§ **The task**: Restate word for word the lines that run from the one containing "TRUNC(5.789) → 5 |" to the last line of the data, both ends included.

§ **Saved entries**:
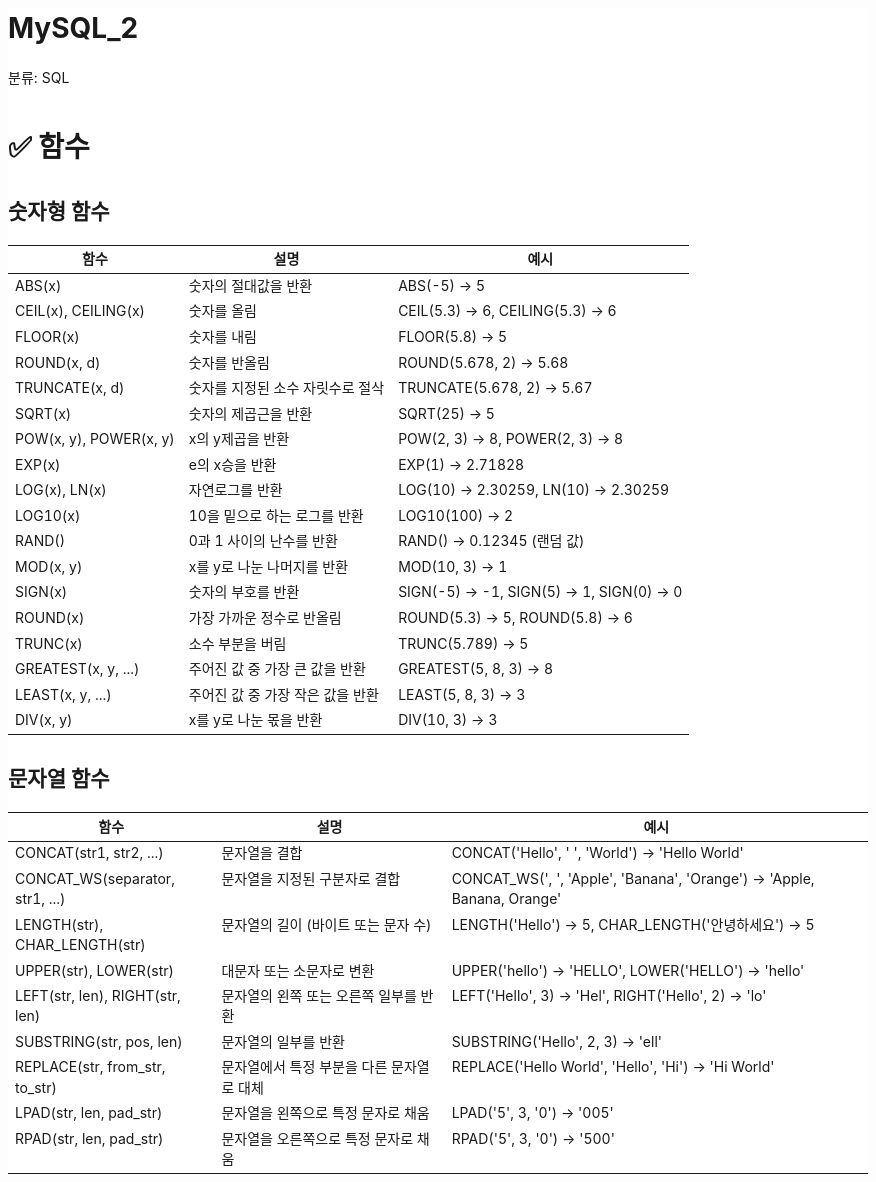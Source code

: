 # MySQL_2

분류: SQL

# ✅ 함수

## 숫자형 함수

| 함수 | 설명 | 예시 |
| --- | --- | --- |
| ABS(x) | 숫자의 절대값을 반환 | ABS(-5) → 5 |
| CEIL(x), CEILING(x) | 숫자를 올림 | CEIL(5.3) → 6, CEILING(5.3) → 6 |
| FLOOR(x) | 숫자를 내림 | FLOOR(5.8) → 5 |
| ROUND(x, d) | 숫자를 반올림 | ROUND(5.678, 2) → 5.68 |
| TRUNCATE(x, d) | 숫자를 지정된 소수 자릿수로 절삭 | TRUNCATE(5.678, 2) → 5.67 |
| SQRT(x) | 숫자의 제곱근을 반환 | SQRT(25) → 5 |
| POW(x, y), POWER(x, y) | x의 y제곱을 반환 | POW(2, 3) → 8, POWER(2, 3) → 8 |
| EXP(x) | e의 x승을 반환 | EXP(1) → 2.71828 |
| LOG(x), LN(x) | 자연로그를 반환 | LOG(10) → 2.30259, LN(10) → 2.30259 |
| LOG10(x) | 10을 밑으로 하는 로그를 반환 | LOG10(100) → 2 |
| RAND() | 0과 1 사이의 난수를 반환 | RAND() → 0.12345 (랜덤 값) |
| MOD(x, y) | x를 y로 나눈 나머지를 반환 | MOD(10, 3) → 1 |
| SIGN(x) | 숫자의 부호를 반환 | SIGN(-5) → -1, SIGN(5) → 1, SIGN(0) → 0 |
| ROUND(x) | 가장 가까운 정수로 반올림 | ROUND(5.3) → 5, ROUND(5.8) → 6 |
| TRUNC(x) | 소수 부분을 버림 | TRUNC(5.789) → 5 |
| GREATEST(x, y, ...) | 주어진 값 중 가장 큰 값을 반환 | GREATEST(5, 8, 3) → 8 |
| LEAST(x, y, ...) | 주어진 값 중 가장 작은 값을 반환 | LEAST(5, 8, 3) → 3 |
| DIV(x, y) | x를 y로 나눈 몫을 반환 | DIV(10, 3) → 3 |

## 문자열 함수

| 함수 | 설명 | 예시 |
| --- | --- | --- |
| CONCAT(str1, str2, ...) | 문자열을 결합 | CONCAT('Hello', ' ', 'World') → 'Hello World' |
| CONCAT_WS(separator, str1, ...) | 문자열을 지정된 구분자로 결합 | CONCAT_WS(', ', 'Apple', 'Banana', 'Orange') → 'Apple, Banana, Orange' |
| LENGTH(str), CHAR_LENGTH(str) | 문자열의 길이 (바이트 또는 문자 수) | LENGTH('Hello') → 5, CHAR_LENGTH('안녕하세요') → 5 |
| UPPER(str), LOWER(str) | 대문자 또는 소문자로 변환 | UPPER('hello') → 'HELLO', LOWER('HELLO') → 'hello' |
| LEFT(str, len), RIGHT(str, len) | 문자열의 왼쪽 또는 오른쪽 일부를 반환 | LEFT('Hello', 3) → 'Hel', RIGHT('Hello', 2) → 'lo' |
| SUBSTRING(str, pos, len) | 문자열의 일부를 반환 | SUBSTRING('Hello', 2, 3) → 'ell' |
| REPLACE(str, from_str, to_str) | 문자열에서 특정 부분을 다른 문자열로 대체 | REPLACE('Hello World', 'Hello', 'Hi') → 'Hi World' |
| LPAD(str, len, pad_str) | 문자열을 왼쪽으로 특정 문자로 채움 | LPAD('5', 3, '0') → '005' |
| RPAD(str, len, pad_str) | 문자열을 오른쪽으로 특정 문자로 채움 | RPAD('5', 3, '0') → '500' |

§ **Answer box**:
| TRUNC(x) | 소수 부분을 버림 | TRUNC(5.789) → 5 |
| GREATEST(x, y, ...) | 주어진 값 중 가장 큰 값을 반환 | GREATEST(5, 8, 3) → 8 |
| LEAST(x, y, ...) | 주어진 값 중 가장 작은 값을 반환 | LEAST(5, 8, 3) → 3 |
| DIV(x, y) | x를 y로 나눈 몫을 반환 | DIV(10, 3) → 3 |

## 문자열 함수

| 함수 | 설명 | 예시 |
| --- | --- | --- |
| CONCAT(str1, str2, ...) | 문자열을 결합 | CONCAT('Hello', ' ', 'World') → 'Hello World' |
| CONCAT_WS(separator, str1, ...) | 문자열을 지정된 구분자로 결합 | CONCAT_WS(', ', 'Apple', 'Banana', 'Orange') → 'Apple, Banana, Orange' |
| LENGTH(str), CHAR_LENGTH(str) | 문자열의 길이 (바이트 또는 문자 수) | LENGTH('Hello') → 5, CHAR_LENGTH('안녕하세요') → 5 |
| UPPER(str), LOWER(str) | 대문자 또는 소문자로 변환 | UPPER('hello') → 'HELLO', LOWER('HELLO') → 'hello' |
| LEFT(str, len), RIGHT(str, len) | 문자열의 왼쪽 또는 오른쪽 일부를 반환 | LEFT('Hello', 3) → 'Hel', RIGHT('Hello', 2) → 'lo' |
| SUBSTRING(str, pos, len) | 문자열의 일부를 반환 | SUBSTRING('Hello', 2, 3) → 'ell' |
| REPLACE(str, from_str, to_str) | 문자열에서 특정 부분을 다른 문자열로 대체 | REPLACE('Hello World', 'Hello', 'Hi') → 'Hi World' |
| LPAD(str, len, pad_str) | 문자열을 왼쪽으로 특정 문자로 채움 | LPAD('5', 3, '0') → '005' |
| RPAD(str, len, pad_str) | 문자열을 오른쪽으로 특정 문자로 채움 | RPAD('5', 3, '0') → '500' |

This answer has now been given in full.